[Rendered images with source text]
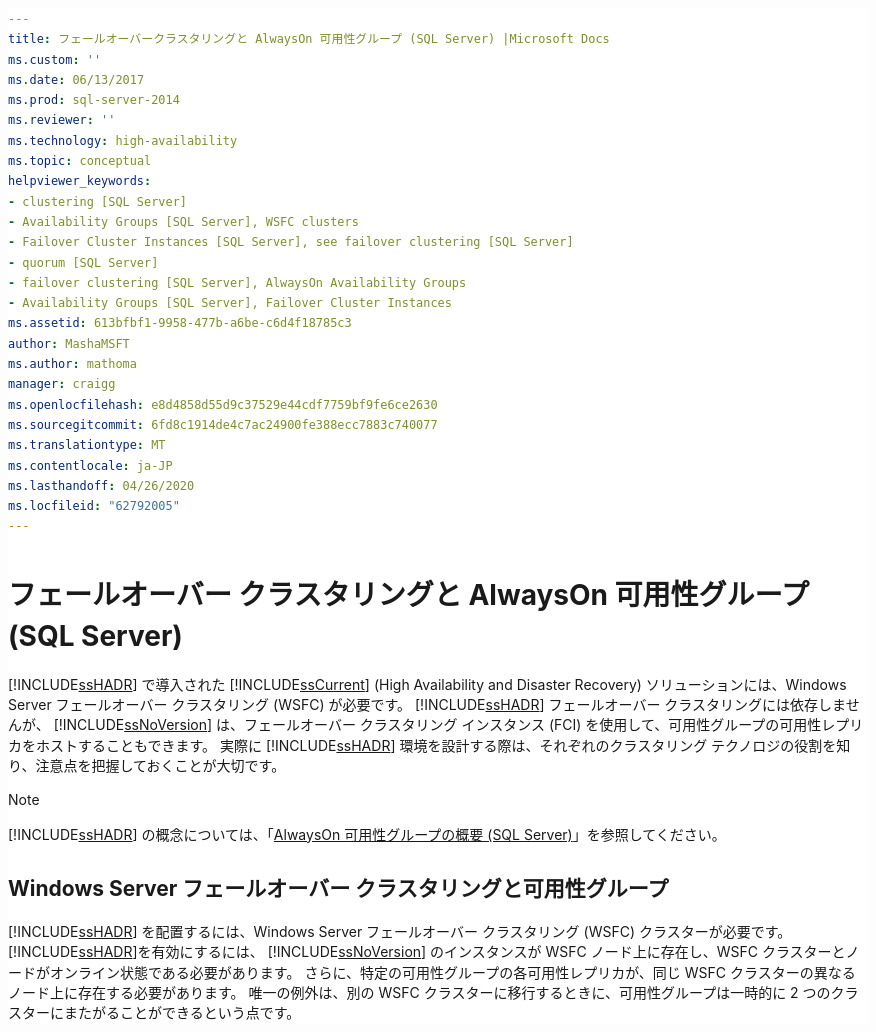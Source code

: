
 ```yaml
---
title: フェールオーバークラスタリングと AlwaysOn 可用性グループ (SQL Server) |Microsoft Docs
ms.custom: ''
ms.date: 06/13/2017
ms.prod: sql-server-2014
ms.reviewer: ''
ms.technology: high-availability
ms.topic: conceptual
helpviewer_keywords:
- clustering [SQL Server]
- Availability Groups [SQL Server], WSFC clusters
- Failover Cluster Instances [SQL Server], see failover clustering [SQL Server]
- quorum [SQL Server]
- failover clustering [SQL Server], AlwaysOn Availability Groups
- Availability Groups [SQL Server], Failover Cluster Instances
ms.assetid: 613bfbf1-9958-477b-a6be-c6d4f18785c3
author: MashaMSFT
ms.author: mathoma
manager: craigg
ms.openlocfilehash: e8d4858d55d9c37529e44cdf7759bf9fe6ce2630
ms.sourcegitcommit: 6fd8c1914de4c7ac24900fe388ecc7883c740077
ms.translationtype: MT
ms.contentlocale: ja-JP
ms.lasthandoff: 04/26/2020
ms.locfileid: "62792005"
---
```

# <a name="failover-clustering-and-alwayson-availability-groups-sql-server"></a>フェールオーバー クラスタリングと AlwaysOn 可用性グループ (SQL Server)
  [!INCLUDE[ssHADR](../../../includes/sshadr-md.md)] で導入された [!INCLUDE[ssCurrent](../../../includes/sscurrent-md.md)] (High Availability and Disaster Recovery) ソリューションには、Windows Server フェールオーバー クラスタリング (WSFC) が必要です。  [!INCLUDE[ssHADR](../../../includes/sshadr-md.md)] フェールオーバー クラスタリングには依存しませんが、 [!INCLUDE[ssNoVersion](../../../includes/ssnoversion-md.md)] は、フェールオーバー クラスタリング インスタンス (FCI) を使用して、可用性グループの可用性レプリカをホストすることもできます。 実際に [!INCLUDE[ssHADR](../../../includes/sshadr-md.md)] 環境を設計する際は、それぞれのクラスタリング テクノロジの役割を知り、注意点を把握しておくことが大切です。  
  
> [!NOTE]  
>  [!INCLUDE[ssHADR](../../../includes/sshadr-md.md)] の概念については、「[AlwaysOn 可用性グループの概要 &#40;SQL Server&#41;](overview-of-always-on-availability-groups-sql-server.md)」を参照してください。  
  

  
##  <a name="windows-server-failover-clustering-and-availability-groups"></a><a name="WSFC"></a> Windows Server フェールオーバー クラスタリングと可用性グループ  
 [!INCLUDE[ssHADR](../../../includes/sshadr-md.md)] を配置するには、Windows Server フェールオーバー クラスタリング (WSFC) クラスターが必要です。 [!INCLUDE[ssHADR](../../../includes/sshadr-md.md)]を有効にするには、 [!INCLUDE[ssNoVersion](../../../includes/ssnoversion-md.md)] のインスタンスが WSFC ノード上に存在し、WSFC クラスターとノードがオンライン状態である必要があります。 さらに、特定の可用性グループの各可用性レプリカが、同じ WSFC クラスターの異なるノード上に存在する必要があります。 唯一の例外は、別の WSFC クラスターに移行するときに、可用性グループは一時的に 2 つのクラスターにまたがることができるという点です。  
  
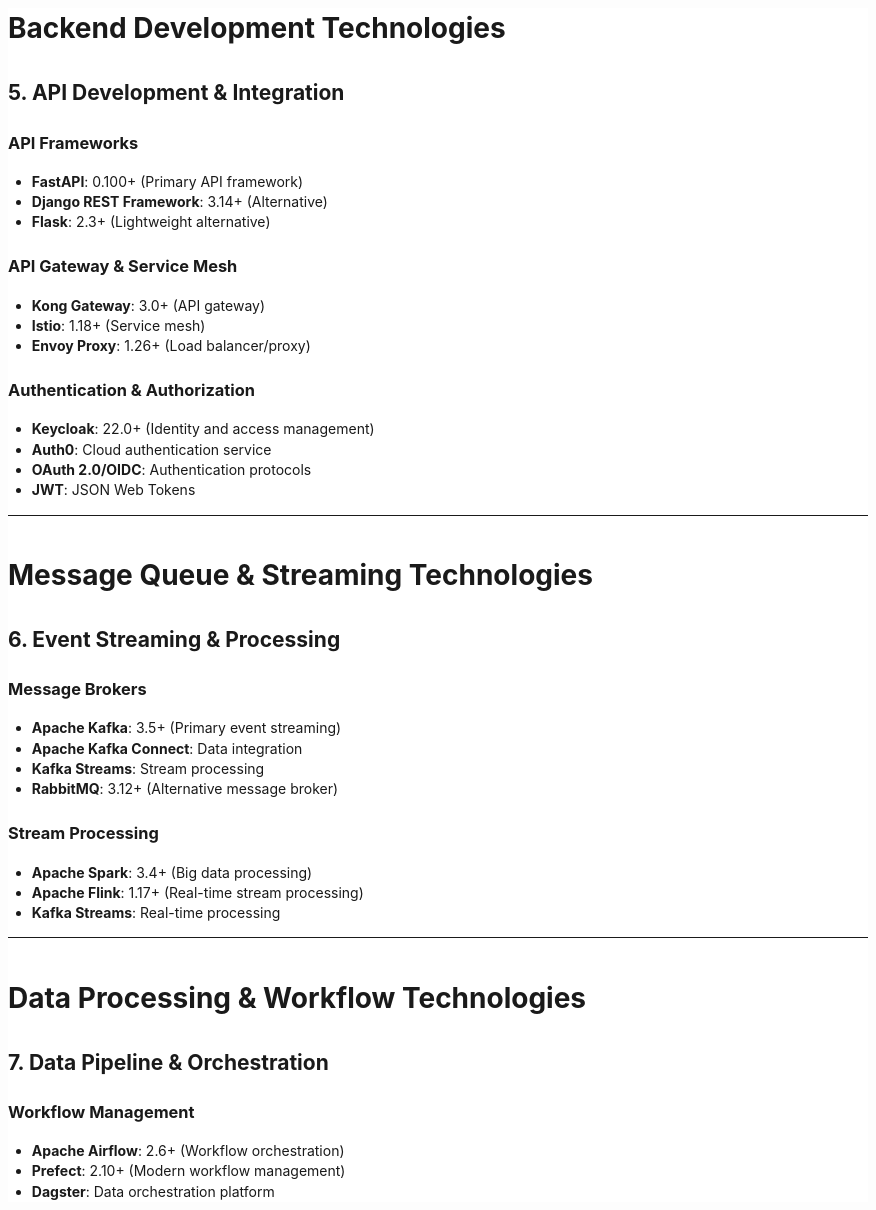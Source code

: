 
# Backend Development Technologies

## 5. API Development & Integration

### API Frameworks
- **FastAPI**: 0.100+ (Primary API framework)
- **Django REST Framework**: 3.14+ (Alternative)
- **Flask**: 2.3+ (Lightweight alternative)

### API Gateway & Service Mesh
- **Kong Gateway**: 3.0+ (API gateway)
- **Istio**: 1.18+ (Service mesh)
- **Envoy Proxy**: 1.26+ (Load balancer/proxy)

### Authentication & Authorization
- **Keycloak**: 22.0+ (Identity and access management)
- **Auth0**: Cloud authentication service
- **OAuth 2.0/OIDC**: Authentication protocols
- **JWT**: JSON Web Tokens

---

# Message Queue & Streaming Technologies

## 6. Event Streaming & Processing

### Message Brokers
- **Apache Kafka**: 3.5+ (Primary event streaming)
- **Apache Kafka Connect**: Data integration
- **Kafka Streams**: Stream processing
- **RabbitMQ**: 3.12+ (Alternative message broker)

### Stream Processing
- **Apache Spark**: 3.4+ (Big data processing)
- **Apache Flink**: 1.17+ (Real-time stream processing)
- **Kafka Streams**: Real-time processing

---

# Data Processing & Workflow Technologies

## 7. Data Pipeline & Orchestration

### Workflow Management
- **Apache Airflow**: 2.6+ (Workflow orchestration)
- **Prefect**: 2.10+ (Modern workflow management)
- **Dagster**: Data orchestration platform
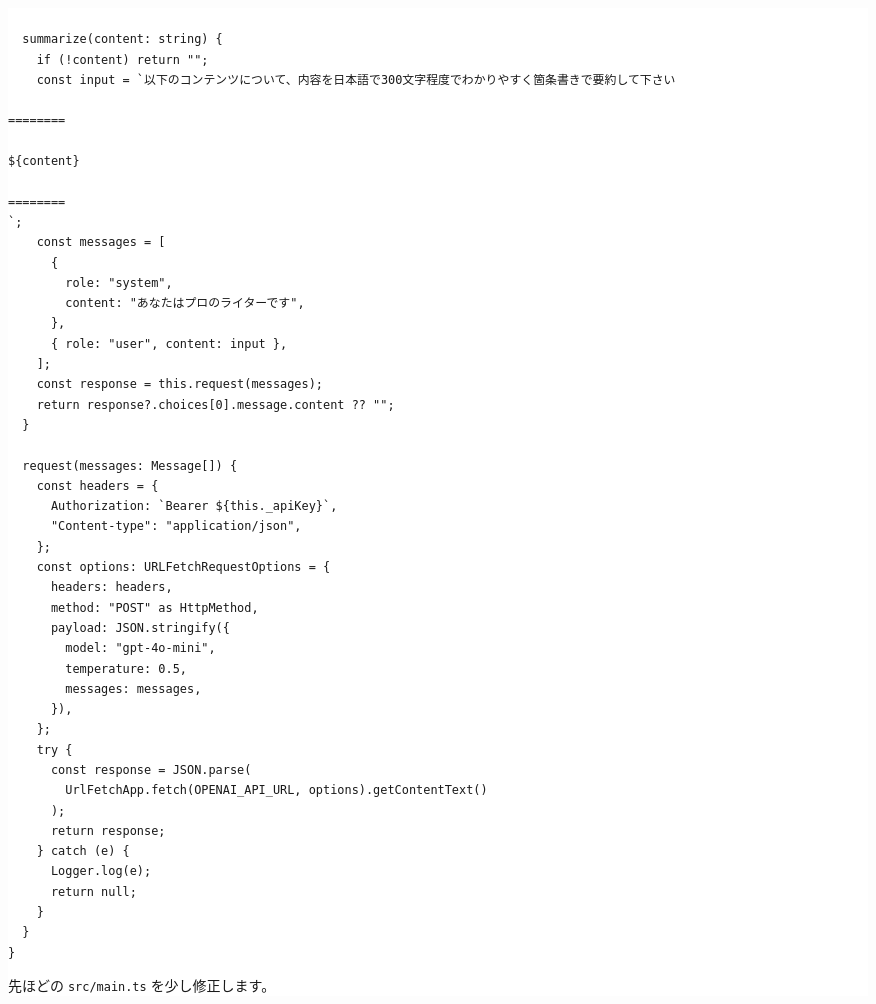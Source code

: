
 ```tsx

  summarize(content: string) {
    if (!content) return "";
    const input = `以下のコンテンツについて、内容を日本語で300文字程度でわかりやすく箇条書きで要約して下さい

========

${content}

========
`;
    const messages = [
      {
        role: "system",
        content: "あなたはプロのライターです",
      },
      { role: "user", content: input },
    ];
    const response = this.request(messages);
    return response?.choices[0].message.content ?? "";
  }

  request(messages: Message[]) {
    const headers = {
      Authorization: `Bearer ${this._apiKey}`,
      "Content-type": "application/json",
    };
    const options: URLFetchRequestOptions = {
      headers: headers,
      method: "POST" as HttpMethod,
      payload: JSON.stringify({
        model: "gpt-4o-mini",
        temperature: 0.5,
        messages: messages,
      }),
    };
    try {
      const response = JSON.parse(
        UrlFetchApp.fetch(OPENAI_API_URL, options).getContentText()
      );
      return response;
    } catch (e) {
      Logger.log(e);
      return null;
    }
  }
}

```

先ほどの `src/main.ts` を少し修正します。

#### [EXERCISE]
A line belongs in the answer if it contains the word "Streams"; copy every such line from the data above.

#### [TASK RESULT]
- **Kafka Streams**: Stream processing
- **Kafka Streams**: Real-time processing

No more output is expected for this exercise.